After Monday's riveting final debate, I watched as the candidates hugged their wives, countless Romneys flooded the stage, and a tiny Romney grandson rushed to shake President Obama's hand.  The President got down on the floor to be at the little boy's level and spoke with him before the boy was scooped up by his family.  After much milling around, family members dispersed and Romney followed Obama to the edge of the stage to shake audience hands.  First, I was struck by Obama's athletic stance, bending gracefully from his core and leaning forward on one leg with the other extended back as counterweight; he eventually dropped to a full crouch to make eye contact with those congratulating him.  The camera cut back and forth between him and Romney greeting the audience at the other end of the stage. Then I was struck by the contrast: Romney bending with both knees together, with back stiff and upright (a protective back posture I know all too well!), left hand braced against left knee as if to prevent collapse, wobbling alarmingly at times (to watch, select C-Span's Post Debate Program from the video menu at the right, about :35 seconds in). Ann started hovering with a hand on Mitt, and at about :45 sec. in, just grabbed him around the waist as if to save him from collapsing. In the photos it looks like an oddly informal, zany kind of hug (one that the Daily Mail labeled "hilarious"), but in the video it looks more like a desperate rescue mission. With lots of manic grinning. Despite that camouflage, it struck me that Mitt is not only tired; he's frail...

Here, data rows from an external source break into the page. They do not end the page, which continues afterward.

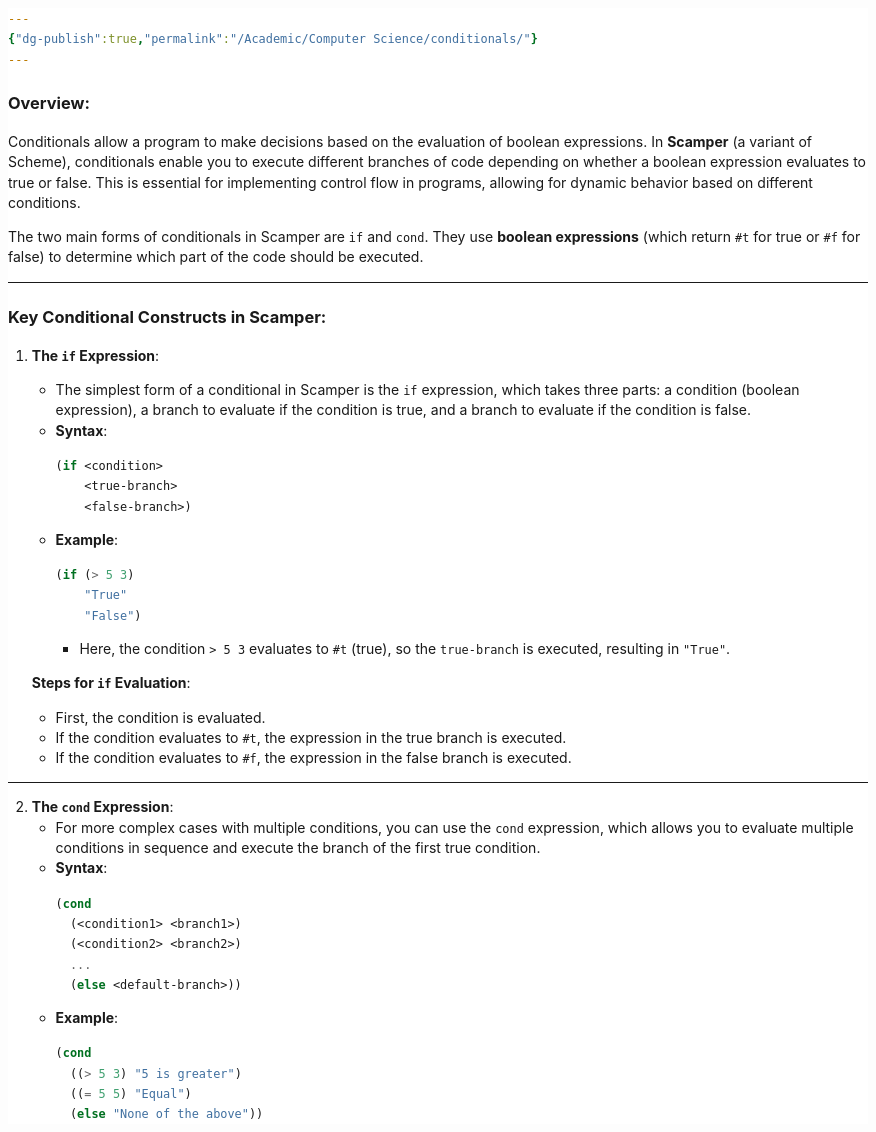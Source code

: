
 ```yaml
---
{"dg-publish":true,"permalink":"/Academic/Computer Science/conditionals/"}
---
```


### **Overview:**
Conditionals allow a program to make decisions based on the evaluation of boolean expressions. In **Scamper** (a variant of Scheme), conditionals enable you to execute different branches of code depending on whether a boolean expression evaluates to true or false. This is essential for implementing control flow in programs, allowing for dynamic behavior based on different conditions.

The two main forms of conditionals in Scamper are `if` and `cond`. They use **boolean expressions** (which return `#t` for true or `#f` for false) to determine which part of the code should be executed.

---

### **Key Conditional Constructs in Scamper**:

1. **The `if` Expression**:
   - The simplest form of a conditional in Scamper is the `if` expression, which takes three parts: a condition (boolean expression), a branch to evaluate if the condition is true, and a branch to evaluate if the condition is false.
   - **Syntax**:
     ```scheme
     (if <condition>
         <true-branch>
         <false-branch>)
     ```
   - **Example**:
     ```scheme
     (if (> 5 3)
         "True"
         "False")
     ```
     - Here, the condition `> 5 3` evaluates to `#t` (true), so the `true-branch` is executed, resulting in `"True"`.

   **Steps for `if` Evaluation**:
   - First, the condition is evaluated.
   - If the condition evaluates to `#t`, the expression in the true branch is executed.
   - If the condition evaluates to `#f`, the expression in the false branch is executed.

---

2. **The `cond` Expression**:
   - For more complex cases with multiple conditions, you can use the `cond` expression, which allows you to evaluate multiple conditions in sequence and execute the branch of the first true condition.
   - **Syntax**:
     ```scheme
     (cond
       (<condition1> <branch1>)
       (<condition2> <branch2>)
       ...
       (else <default-branch>))
     ```
   - **Example**:
     ```scheme
     (cond
       ((> 5 3) "5 is greater")
       ((= 5 5) "Equal")
       (else "None of the above"))
     ```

It takes an enormous amount of physical stamina to be President.  You're always on-stage. Whenever you leave the White House (and often when you're "at home" inside), someone's watching you (and probably recording everything you do). You're always on.  Reporters are shouting questions at you.  National and international crises strike at any moment.  You need to have judgement, sharp verbal skills, quick thinking, dogged preparation, sharp memory, and physical strength (or alternatively, a public persona that America just wants to have a beer with, a Cheney to pull the strings, and lots of vacation time back at the ranch to "clear brush").  It occurred to me as I watched the first debate that we seldom--never?-- hear any excuses when Barack Obama has a bad day - which he clearly was having during the 1st debate.  Altitude sickness?  Exhaustion from handling the crises in Libya and Syria? Family problems?  (As a one-teenager household, we seem to have at least one academic or hormonal-meltdown or social crisis a week--I can't imagine that the Obamas could be any different). Happily, Barack Obama rebounded mightily from the first debate.

Mitt Romney clearly has good and bad days; in fact he's terrible at hiding his anger and disappointment, so it's easy to count the bad ones. He's showing the strain of campaigning; he seems tired.  He can certainly afford plenty of support and staff to ease life's stressors; his sense of entitlement is legendary. But resilience is something that money doesn't buy. So is physical stamina. As a (heaven forbid!) President, Romney would have to show up. He'd have to be on call 24/7. He'd have to adapt, to roll with it, to take the perspectives of others, to grow a thick skin, to think on his feet. Strangely, as a candidate, he hasn't done much campaigning.  No rallies at all between the last 2 debates - just fundraising among his own kind. Monday, he certainly seemed vulnerable.  I wonder whether he could muster the stamina to be President. Let's make sure he doesn't have to.

In more senses than one, Mitt Romney has no core.